Records from a data source:
====================

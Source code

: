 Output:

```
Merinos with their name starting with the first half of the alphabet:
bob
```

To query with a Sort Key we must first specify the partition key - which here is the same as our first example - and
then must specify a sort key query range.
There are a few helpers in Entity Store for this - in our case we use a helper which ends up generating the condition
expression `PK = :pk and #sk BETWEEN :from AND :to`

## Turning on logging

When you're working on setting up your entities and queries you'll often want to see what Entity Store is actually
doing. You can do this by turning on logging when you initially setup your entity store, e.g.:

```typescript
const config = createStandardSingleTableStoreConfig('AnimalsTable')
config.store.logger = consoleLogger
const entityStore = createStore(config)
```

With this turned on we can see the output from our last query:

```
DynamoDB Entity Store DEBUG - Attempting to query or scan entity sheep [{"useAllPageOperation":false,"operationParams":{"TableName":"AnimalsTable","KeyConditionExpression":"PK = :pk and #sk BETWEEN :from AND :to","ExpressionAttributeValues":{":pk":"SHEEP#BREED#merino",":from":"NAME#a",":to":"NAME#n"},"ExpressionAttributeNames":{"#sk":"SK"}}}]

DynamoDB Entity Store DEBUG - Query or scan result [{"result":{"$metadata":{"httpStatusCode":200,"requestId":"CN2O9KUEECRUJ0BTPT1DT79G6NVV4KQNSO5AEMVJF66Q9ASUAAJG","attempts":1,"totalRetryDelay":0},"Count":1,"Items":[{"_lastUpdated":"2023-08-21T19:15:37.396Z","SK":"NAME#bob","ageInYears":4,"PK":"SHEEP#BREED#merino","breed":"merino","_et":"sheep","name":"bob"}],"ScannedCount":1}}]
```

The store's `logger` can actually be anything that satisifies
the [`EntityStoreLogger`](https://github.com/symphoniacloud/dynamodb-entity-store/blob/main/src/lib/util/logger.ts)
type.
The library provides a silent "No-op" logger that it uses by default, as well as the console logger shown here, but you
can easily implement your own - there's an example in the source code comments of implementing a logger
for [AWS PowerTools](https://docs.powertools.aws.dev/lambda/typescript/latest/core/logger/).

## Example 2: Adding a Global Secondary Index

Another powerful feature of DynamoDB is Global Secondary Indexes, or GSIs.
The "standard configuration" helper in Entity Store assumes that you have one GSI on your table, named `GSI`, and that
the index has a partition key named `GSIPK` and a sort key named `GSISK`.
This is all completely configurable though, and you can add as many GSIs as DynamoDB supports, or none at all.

====================

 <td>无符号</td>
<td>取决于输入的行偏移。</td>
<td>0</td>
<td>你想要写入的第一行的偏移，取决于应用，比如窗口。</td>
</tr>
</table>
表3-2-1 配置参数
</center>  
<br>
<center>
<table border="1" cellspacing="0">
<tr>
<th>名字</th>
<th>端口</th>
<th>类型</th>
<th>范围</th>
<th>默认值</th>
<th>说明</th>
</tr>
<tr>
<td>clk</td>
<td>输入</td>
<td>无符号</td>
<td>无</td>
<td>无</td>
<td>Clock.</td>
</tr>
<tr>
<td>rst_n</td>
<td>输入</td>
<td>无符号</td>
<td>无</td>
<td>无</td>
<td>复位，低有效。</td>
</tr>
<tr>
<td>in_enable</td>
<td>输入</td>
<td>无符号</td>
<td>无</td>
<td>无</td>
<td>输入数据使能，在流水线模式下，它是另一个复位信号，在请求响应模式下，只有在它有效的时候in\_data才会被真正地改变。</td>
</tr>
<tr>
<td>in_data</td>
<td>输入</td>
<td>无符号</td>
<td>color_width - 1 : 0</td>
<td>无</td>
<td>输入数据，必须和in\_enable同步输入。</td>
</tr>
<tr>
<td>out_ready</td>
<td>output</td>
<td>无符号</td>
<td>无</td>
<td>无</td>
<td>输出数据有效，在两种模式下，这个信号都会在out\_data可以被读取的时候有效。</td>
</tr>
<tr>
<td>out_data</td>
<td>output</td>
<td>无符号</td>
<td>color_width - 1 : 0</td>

====================

→ Problem statement
Search the entries for the word "const" and report how many lines contain it, as a bare number.

→ Output for this exercise
2